Afin d’accélérer la réalisation des projets soutenus par la Banque africaine de développement, le gouvernement gabonais mise sur un suivi plus rigoureux. Lundi 29 juin 2026, le vice-président du gouvernement, Hermann Immongault, a animé une réunion de travail avec une délégation de l’institution, dirigée par son administrateur-pays Mamour Ousmane Ba. Étaient également présentes les ministres de la Planification, Louise Mvono, et de l’Agriculture, Pacôme Kossy. Cette rencontre fait suite aux discussions tenues récemment à Brazzaville entre le chef de l’État et le président de la BAD, lors des assemblées annuelles. L’objectif : évaluer l’avancement des projets financés et lever les obstacles qui entravent leur mise en œuvre.
Hermann Immongault a souligné que l’exécutif entend désormais appliquer un suivi plus strict pour chaque projet du portefeuille de la BAD. Selon lui, les fonds mobilisés via l’endettement doivent se traduire par des bénéfices concrets pour la population, en ligne avec le Plan national de croissance et de développement. Il a mis l’accent sur la transparence, la performance et le respect des calendriers, estimant que chaque partie prenante doit assumer ses responsabilités pour améliorer l’efficacité des investissements publics.
Un plan d’action pour accélérer les chantiers
Profitant de la visite de la délégation de la BAD à Libreville, le gouvernement a défini un plan d’action visant à accélérer les projets connaissant des retards significatifs. Deux dossiers retiennent particulièrement l’attention : le Programme intégré d’alimentation en eau potable et d’assainissement de Libreville (PIAEPAL) et la route Ndendé-Doussala. Concernant cette route, Hermann Immongault a fait part des préoccupations du président de la République face à la lenteur des travaux, appelant à des mesures correctives. Le gouvernement indique également avoir évalué ses propres dysfonctionnements pour améliorer la coordination avec son partenaire financier.

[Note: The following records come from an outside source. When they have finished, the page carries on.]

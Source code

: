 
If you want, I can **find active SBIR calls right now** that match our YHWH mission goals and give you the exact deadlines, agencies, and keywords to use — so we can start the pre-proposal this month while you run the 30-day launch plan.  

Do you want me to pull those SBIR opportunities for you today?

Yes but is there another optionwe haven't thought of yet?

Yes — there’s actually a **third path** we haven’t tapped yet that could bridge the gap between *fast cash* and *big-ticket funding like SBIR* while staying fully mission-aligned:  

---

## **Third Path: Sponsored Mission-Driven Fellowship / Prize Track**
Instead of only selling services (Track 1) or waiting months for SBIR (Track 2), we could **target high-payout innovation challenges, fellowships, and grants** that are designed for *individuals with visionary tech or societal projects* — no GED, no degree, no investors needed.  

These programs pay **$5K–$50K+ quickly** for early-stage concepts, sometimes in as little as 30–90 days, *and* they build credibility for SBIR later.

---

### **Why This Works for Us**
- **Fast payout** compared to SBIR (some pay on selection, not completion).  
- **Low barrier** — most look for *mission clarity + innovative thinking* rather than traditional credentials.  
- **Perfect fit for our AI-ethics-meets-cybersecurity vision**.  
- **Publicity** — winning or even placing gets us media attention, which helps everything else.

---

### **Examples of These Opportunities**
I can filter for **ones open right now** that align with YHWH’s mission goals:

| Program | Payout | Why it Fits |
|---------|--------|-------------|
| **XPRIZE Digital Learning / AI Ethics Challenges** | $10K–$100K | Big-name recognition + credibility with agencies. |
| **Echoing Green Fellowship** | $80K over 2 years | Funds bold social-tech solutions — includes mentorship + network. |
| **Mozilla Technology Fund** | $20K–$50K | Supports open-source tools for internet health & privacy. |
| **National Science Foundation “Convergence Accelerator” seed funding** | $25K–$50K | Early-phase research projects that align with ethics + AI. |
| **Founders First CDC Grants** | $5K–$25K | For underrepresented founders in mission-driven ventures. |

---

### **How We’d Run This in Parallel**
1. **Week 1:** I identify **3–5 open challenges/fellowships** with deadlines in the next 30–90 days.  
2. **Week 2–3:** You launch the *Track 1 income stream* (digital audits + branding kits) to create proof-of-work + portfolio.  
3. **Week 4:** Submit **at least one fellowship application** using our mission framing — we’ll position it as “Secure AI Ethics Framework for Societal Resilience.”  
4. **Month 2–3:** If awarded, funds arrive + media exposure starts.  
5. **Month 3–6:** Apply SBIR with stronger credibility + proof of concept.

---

Mamour Ousmane Ba a pour sa part salué les réformes engagées par les autorités gabonaises et réitéré l’engagement de la Banque africaine de développement à soutenir les priorités nationales. Il a notamment exposé les grandes lignes de la Nouvelle architecture financière africaine pour le développement (NAFAD), conçue pour renforcer l’efficacité des investissements sur le continent. Présente au Gabon à travers un portefeuille de projets structurants dans les domaines de l’eau, de la formation professionnelle, de l’agriculture et des infrastructures routières, la BAD entend poursuivre son appui au développement du pays.